A direction that’s almost certain to fail, even to be counter-productive.

It’s counter-productive to set goals about culture and values, even when they’re supported by a project plan with actions and responsibilities. You cannot project manage a new culture.

Don’t misunderstand, it’s important to promulgate your vision and values. Just back them up with behaviours to match.

Culture and values are influenced mostly through ‘peripheral vision’, through actions and behaviours seen throughout the organization, not by plans. In any organization, values constitute an area where there’s always a background, low level of mistrust and suspicion. If a CEO says, ‘I want to highlight the values of honesty’ some of the staff will try to fall into line but many will ask, ‘What’s she up to; what’s the agenda?’ It’s like saying, ‘You can really trust me’; the general reaction to such a statement is, ‘What’s she trying to put over me?’

You will get values in place by both talking about them but more importantly by demonstrating them consistently, frequently and repeatedly. The board, the CEO, the management team, supervisors, everyone whose actions are seen by staff. You’ll get values in place through recognition. You will get values to grow by trusting people, by allowing for mistakes, by encouraging initiative, by being even-tempered and considerate. Talk with your senior team about their behaviour; are they displaying behaviours you are personally seeking to demonstrate.

Get the values right and the culture and morale will follow.

When you personally demonstrate such a consistent set of values, you’ll lead the organization into a good space.

It’s a never-ending task, as one of the engines of your organization, it needs regular maintenance.

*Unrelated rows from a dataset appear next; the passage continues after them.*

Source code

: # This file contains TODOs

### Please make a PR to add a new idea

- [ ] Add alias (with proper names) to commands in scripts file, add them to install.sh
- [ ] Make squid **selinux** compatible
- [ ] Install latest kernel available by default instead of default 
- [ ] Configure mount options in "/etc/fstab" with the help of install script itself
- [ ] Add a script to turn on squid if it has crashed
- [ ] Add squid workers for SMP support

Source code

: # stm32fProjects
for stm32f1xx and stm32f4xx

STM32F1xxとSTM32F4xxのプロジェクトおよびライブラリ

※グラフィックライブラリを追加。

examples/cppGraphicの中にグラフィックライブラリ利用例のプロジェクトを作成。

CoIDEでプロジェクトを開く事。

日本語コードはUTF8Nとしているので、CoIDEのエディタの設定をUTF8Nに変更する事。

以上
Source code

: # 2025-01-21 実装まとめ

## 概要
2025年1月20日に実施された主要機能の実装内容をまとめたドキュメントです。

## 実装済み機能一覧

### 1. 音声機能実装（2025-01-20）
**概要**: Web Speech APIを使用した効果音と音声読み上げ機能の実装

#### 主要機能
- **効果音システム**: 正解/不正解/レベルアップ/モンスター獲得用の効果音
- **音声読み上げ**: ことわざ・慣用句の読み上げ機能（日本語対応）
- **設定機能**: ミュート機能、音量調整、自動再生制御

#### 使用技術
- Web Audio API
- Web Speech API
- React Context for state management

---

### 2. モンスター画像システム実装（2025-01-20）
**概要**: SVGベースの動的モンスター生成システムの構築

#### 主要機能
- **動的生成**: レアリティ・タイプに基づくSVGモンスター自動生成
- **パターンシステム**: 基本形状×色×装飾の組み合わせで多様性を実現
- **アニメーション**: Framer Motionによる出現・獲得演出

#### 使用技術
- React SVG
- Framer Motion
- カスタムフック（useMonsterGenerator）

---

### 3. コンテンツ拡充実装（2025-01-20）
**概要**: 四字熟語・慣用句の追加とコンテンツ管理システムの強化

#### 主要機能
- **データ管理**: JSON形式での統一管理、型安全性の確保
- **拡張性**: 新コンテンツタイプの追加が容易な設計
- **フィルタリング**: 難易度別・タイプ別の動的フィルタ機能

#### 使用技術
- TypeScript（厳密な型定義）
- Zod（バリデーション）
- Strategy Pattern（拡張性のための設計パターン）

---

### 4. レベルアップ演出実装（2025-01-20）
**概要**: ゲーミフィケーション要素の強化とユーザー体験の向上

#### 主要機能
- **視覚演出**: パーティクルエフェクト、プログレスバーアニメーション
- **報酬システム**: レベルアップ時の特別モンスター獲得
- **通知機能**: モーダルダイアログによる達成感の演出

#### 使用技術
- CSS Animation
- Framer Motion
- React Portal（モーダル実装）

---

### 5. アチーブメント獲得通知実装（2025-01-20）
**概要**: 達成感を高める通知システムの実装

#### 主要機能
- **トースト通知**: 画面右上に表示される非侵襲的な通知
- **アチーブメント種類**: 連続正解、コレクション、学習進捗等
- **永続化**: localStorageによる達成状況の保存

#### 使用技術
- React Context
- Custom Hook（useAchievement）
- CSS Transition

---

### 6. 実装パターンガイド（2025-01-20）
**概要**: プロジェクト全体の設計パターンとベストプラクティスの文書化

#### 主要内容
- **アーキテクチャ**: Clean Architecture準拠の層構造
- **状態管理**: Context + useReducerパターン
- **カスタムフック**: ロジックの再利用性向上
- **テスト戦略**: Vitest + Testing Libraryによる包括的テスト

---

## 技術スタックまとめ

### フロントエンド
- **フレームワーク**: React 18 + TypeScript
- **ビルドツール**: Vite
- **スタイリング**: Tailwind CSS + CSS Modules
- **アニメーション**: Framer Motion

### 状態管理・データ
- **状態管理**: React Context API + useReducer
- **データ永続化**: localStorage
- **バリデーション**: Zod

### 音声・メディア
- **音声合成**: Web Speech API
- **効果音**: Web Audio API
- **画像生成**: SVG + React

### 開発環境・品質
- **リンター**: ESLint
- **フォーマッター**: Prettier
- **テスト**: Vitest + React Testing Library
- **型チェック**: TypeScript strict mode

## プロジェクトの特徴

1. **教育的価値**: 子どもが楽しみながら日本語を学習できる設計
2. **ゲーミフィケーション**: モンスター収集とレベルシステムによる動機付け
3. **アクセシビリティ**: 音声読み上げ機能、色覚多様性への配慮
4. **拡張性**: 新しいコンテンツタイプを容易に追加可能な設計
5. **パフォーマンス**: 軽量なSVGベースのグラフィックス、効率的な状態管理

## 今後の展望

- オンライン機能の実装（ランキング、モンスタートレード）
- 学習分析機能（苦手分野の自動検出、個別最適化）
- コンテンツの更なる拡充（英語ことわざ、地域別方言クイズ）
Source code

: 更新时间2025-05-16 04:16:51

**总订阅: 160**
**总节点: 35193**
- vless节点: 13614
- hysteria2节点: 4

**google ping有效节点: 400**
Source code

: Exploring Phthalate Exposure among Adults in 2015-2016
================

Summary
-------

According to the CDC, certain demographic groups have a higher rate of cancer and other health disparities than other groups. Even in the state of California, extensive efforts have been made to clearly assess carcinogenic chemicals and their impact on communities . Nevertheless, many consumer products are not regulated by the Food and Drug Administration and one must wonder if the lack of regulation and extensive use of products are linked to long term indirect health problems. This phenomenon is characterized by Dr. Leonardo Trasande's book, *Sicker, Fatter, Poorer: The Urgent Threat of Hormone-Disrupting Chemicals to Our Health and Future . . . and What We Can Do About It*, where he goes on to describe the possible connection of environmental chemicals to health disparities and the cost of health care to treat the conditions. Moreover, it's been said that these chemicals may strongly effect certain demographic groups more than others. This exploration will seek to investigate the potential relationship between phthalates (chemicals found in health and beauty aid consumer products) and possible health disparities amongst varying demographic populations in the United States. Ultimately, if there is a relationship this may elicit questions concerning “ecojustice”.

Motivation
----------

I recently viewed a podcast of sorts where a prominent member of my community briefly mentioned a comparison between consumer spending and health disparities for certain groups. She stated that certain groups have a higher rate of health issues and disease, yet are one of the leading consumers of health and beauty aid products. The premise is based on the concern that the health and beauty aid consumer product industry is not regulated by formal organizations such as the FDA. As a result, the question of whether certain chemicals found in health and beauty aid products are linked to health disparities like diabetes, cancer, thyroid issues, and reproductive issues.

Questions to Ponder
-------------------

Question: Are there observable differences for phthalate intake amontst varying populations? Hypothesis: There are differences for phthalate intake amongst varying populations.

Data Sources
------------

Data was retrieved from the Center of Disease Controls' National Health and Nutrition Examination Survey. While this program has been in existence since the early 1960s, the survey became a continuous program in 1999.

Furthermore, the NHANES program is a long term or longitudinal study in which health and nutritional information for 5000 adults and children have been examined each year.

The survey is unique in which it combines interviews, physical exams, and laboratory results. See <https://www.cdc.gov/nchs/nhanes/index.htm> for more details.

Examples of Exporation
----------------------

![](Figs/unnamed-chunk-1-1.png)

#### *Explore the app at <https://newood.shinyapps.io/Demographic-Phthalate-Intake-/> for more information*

  1.   Values, culture and morale are strongly interrelated and fundamental to the long-term health and success of an organization. Values are guides to behaviour, culture is the broad sharing of outlook and support across the organization. Morale, an expression of the values and culture, is an intangible measure of the ‘mood’ of an organization which, while not able to be measured objectively, can be sensed and assessed through surveys and the like.
  2. Of course, some organizations survive, even prosper, under a ‘reign of terror’ or even ‘command-and control’ culture. But the choice is there for all boards, CEOs and management teams and there’s increasing evidence that the ‘right’ culture and values enable better bottom line performance.
  3. Many organizations have a prominent statement of values and a target culture but don’t live up to them. It’s a great idea to put some thoughts out there about values and culture; the big step however is to evolve the values you desire, and nurture the culture you wish for.
  4. Never forget, values and culture are easily undermined or destroyed. If you’re up there in front of staff presenting an employee-of-the-month certificate, if last week you yelled abuse at someone they’ll only remember that and not your honeyed words at the presentation. Move on any manager or supervisor who doesn’t ‘walk the talk’ – after suitably guiding and encouraging them to change, of course.